THE DATA>
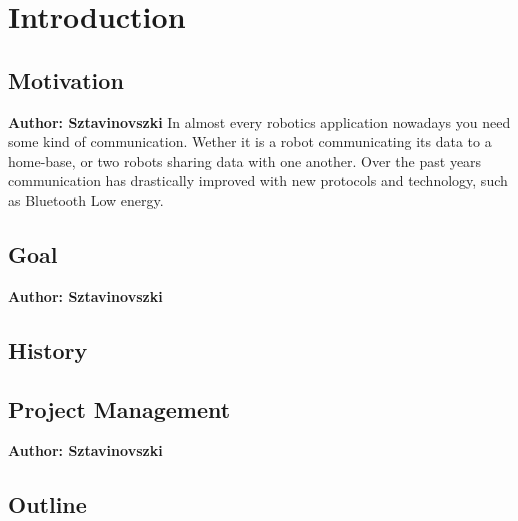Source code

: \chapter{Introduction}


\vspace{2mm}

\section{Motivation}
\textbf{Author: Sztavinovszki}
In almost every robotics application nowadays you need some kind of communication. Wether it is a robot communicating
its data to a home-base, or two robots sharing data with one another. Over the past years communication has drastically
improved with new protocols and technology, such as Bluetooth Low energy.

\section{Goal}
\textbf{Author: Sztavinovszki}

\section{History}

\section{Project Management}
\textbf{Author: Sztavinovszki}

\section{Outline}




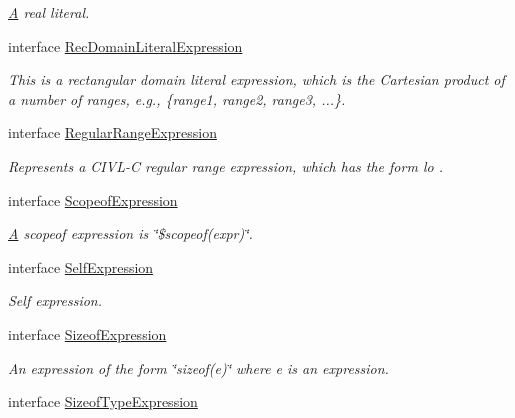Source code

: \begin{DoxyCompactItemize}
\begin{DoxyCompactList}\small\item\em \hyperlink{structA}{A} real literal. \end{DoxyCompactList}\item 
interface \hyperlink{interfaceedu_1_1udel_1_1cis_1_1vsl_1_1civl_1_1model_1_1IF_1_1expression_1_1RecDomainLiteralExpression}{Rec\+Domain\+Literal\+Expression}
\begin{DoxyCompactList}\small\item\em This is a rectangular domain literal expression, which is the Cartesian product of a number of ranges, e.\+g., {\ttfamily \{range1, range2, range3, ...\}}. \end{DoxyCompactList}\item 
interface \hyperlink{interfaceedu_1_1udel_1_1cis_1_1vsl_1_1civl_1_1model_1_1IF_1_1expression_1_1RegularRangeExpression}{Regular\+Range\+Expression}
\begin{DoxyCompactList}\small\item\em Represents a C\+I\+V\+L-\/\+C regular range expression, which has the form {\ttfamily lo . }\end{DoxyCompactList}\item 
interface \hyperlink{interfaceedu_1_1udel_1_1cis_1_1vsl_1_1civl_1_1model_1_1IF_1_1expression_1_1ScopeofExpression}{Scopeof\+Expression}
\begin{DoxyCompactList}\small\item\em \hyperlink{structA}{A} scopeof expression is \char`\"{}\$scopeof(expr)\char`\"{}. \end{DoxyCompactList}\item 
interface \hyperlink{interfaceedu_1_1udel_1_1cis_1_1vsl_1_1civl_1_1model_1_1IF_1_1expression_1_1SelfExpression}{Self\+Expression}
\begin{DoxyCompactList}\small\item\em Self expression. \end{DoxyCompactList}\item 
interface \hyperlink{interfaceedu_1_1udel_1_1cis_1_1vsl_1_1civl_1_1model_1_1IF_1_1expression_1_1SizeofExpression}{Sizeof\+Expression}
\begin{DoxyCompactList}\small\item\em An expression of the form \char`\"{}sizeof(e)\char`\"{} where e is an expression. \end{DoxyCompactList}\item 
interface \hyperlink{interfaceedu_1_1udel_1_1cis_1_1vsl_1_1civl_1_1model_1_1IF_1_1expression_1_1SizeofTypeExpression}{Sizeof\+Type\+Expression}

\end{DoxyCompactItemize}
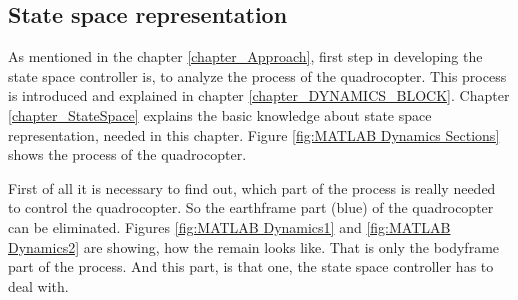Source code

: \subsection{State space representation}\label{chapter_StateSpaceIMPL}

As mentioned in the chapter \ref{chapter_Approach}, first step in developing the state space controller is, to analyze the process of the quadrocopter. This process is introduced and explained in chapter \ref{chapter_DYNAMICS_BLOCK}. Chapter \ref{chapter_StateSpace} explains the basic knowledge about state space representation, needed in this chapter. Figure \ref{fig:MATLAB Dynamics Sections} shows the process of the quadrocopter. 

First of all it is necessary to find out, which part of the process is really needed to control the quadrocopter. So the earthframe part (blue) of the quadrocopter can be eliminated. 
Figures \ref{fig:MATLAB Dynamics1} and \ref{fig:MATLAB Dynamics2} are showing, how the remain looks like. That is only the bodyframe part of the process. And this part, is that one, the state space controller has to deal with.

WORK REQUEST> Using the listing, count the lines where the word "needed" appears and reply with only that number.

TASK RESULT> 2